In a recent interview with Applied Clinical Trials, Jon Walsh, founder and chief scientific officer of Unlearn, discussed how AI-designed therapies and digital twin technologies are reshaping the clinical trial landscape. While the fundamental principles of clinical testing remain consistent, Walsh explained that AI-discovered drugs often warrant deeper attention to specific biomarkers and safety signals in early development. He also highlighted how digital twins—virtual models of trial participants—can significantly improve trial efficiency, reduce control group sizes, and enhance the precision of treatment effect estimates. As regulatory agencies like the FDA and EMA begin to offer clear frameworks for integrating AI into drug development, Walsh emphasized the importance of transparency, reproducibility, and interpretability in model design and implementation.

ACT: How do you ensure transparency and reproducibility when using AI and digital twins in clinical research?

Walsh: One of the key components of the FDA’s seven-star framework is the ability to evaluate and demonstrate that a model appropriately addresses risks and is aligned with its context of use. In practice, this means that when you build the underlying machine learning models that power digital twins, and when you apply them in studies, the development process must be traceable.

You need to fully understand the data that goes into building the model, how the model was developed, and the decisions made throughout that process. Then, when generating digital twins for a trial, you must be able to demonstrate that this generation occurs in a trustworthy, pre-specified manner. For example, the data must exist ahead of unblinding and cannot be used by sponsors to unblind their own trial data. By satisfying certain criteria around the chain of custody and generation of data, you can trust the results of the analysis.

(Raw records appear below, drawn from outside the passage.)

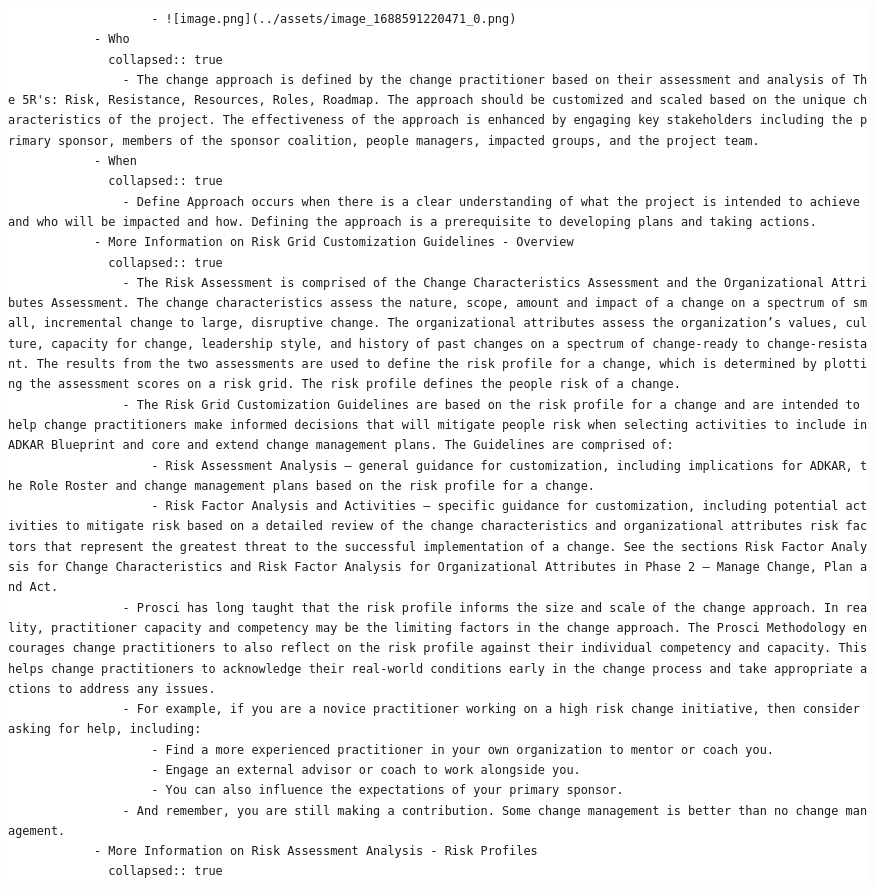 						- ![image.png](../assets/image_1688591220471_0.png)
				- Who
				  collapsed:: true
					- The change approach is defined by the change practitioner based on their assessment and analysis of The 5R's: Risk, Resistance, Resources, Roles, Roadmap. The approach should be customized and scaled based on the unique characteristics of the project. The effectiveness of the approach is enhanced by engaging key stakeholders including the primary sponsor, members of the sponsor coalition, people managers, impacted groups, and the project team.
				- When
				  collapsed:: true
					- Define Approach occurs when there is a clear understanding of what the project is intended to achieve and who will be impacted and how. Defining the approach is a prerequisite to developing plans and taking actions.
				- More Information on Risk Grid Customization Guidelines - Overview
				  collapsed:: true
					- The Risk Assessment is comprised of the Change Characteristics Assessment and the Organizational Attributes Assessment. The change characteristics assess the nature, scope, amount and impact of a change on a spectrum of small, incremental change to large, disruptive change. The organizational attributes assess the organization’s values, culture, capacity for change, leadership style, and history of past changes on a spectrum of change-ready to change-resistant. The results from the two assessments are used to define the risk profile for a change, which is determined by plotting the assessment scores on a risk grid. The risk profile defines the people risk of a change.
					- The Risk Grid Customization Guidelines are based on the risk profile for a change and are intended to help change practitioners make informed decisions that will mitigate people risk when selecting activities to include in ADKAR Blueprint and core and extend change management plans. The Guidelines are comprised of:
						- Risk Assessment Analysis – general guidance for customization, including implications for ADKAR, the Role Roster and change management plans based on the risk profile for a change.
						- Risk Factor Analysis and Activities – specific guidance for customization, including potential activities to mitigate risk based on a detailed review of the change characteristics and organizational attributes risk factors that represent the greatest threat to the successful implementation of a change. See the sections Risk Factor Analysis for Change Characteristics and Risk Factor Analysis for Organizational Attributes in Phase 2 – Manage Change, Plan and Act.
					- Prosci has long taught that the risk profile informs the size and scale of the change approach. In reality, practitioner capacity and competency may be the limiting factors in the change approach. The Prosci Methodology encourages change practitioners to also reflect on the risk profile against their individual competency and capacity. This helps change practitioners to acknowledge their real-world conditions early in the change process and take appropriate actions to address any issues.
					- For example, if you are a novice practitioner working on a high risk change initiative, then consider asking for help, including:
						- Find a more experienced practitioner in your own organization to mentor or coach you.
						- Engage an external advisor or coach to work alongside you.
						- You can also influence the expectations of your primary sponsor.
					- And remember, you are still making a contribution. Some change management is better than no change management.
				- More Information on Risk Assessment Analysis - Risk Profiles
				  collapsed:: true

We have worked hard to build software and systems that enable this level of transparency. Another critical component is interpretability. Regulators are rightly concerned about understanding how predictions are made by AI models in drug development. Applying interpretability tools to digital twins—especially those derived from complex models—helps identify which variables are most important, what drives disease progression, and whether the outputs make sense in the overall clinical context.

Full Interview Summary: AI-designed therapies can present unique characteristics in clinical trials compared to traditionally developed treatments, often requiring closer scrutiny of biomarker signals and safety data early on. However, the fundamental process of clinical testing remains consistent. Digital twin technology helps make these trials more efficient and insightful by modeling individual trial participants under standard of care, offering a virtual comparator without needing additional enrollees.

Digital twins work by creating a probabilistic model of how a specific patient would respond to standard treatments over time. Rather than enrolling new participants, sponsors gain deeper insights into existing ones, improving the precision of treatment effect estimates and boosting trial power. In randomized controlled trials, this added statistical confidence can reduce participant numbers or accelerate timelines. In open-label studies, digital twins can serve as virtual control arms, allowing meaningful comparisons when a real control group is not feasible.

Regulatory agencies like the FDA and EMA are providing clear guidance on the use of AI and digital twins in drug development. They emphasize defining the model’s context of use, evaluating its risks, and proving its reliability. The companies building digital twins must ensure model development is transparent, reproducible, and interpretable—tracking how models were built, and which data were used, while safeguarding against unblinding.

Looking ahead, digital twins are expected to become a foundational part of the clinical trial landscape, particularly in neuroscience and CNS trials. They offer the promise of more adaptive, efficient, and patient-centric designs that can accelerate drug development and reduce reliance on traditional control groups, while maintaining—or even improving—the quality and reliability of clinical evidence. As adoption grows, digital twins could reshape how sponsors design trials and regulators evaluate new therapies.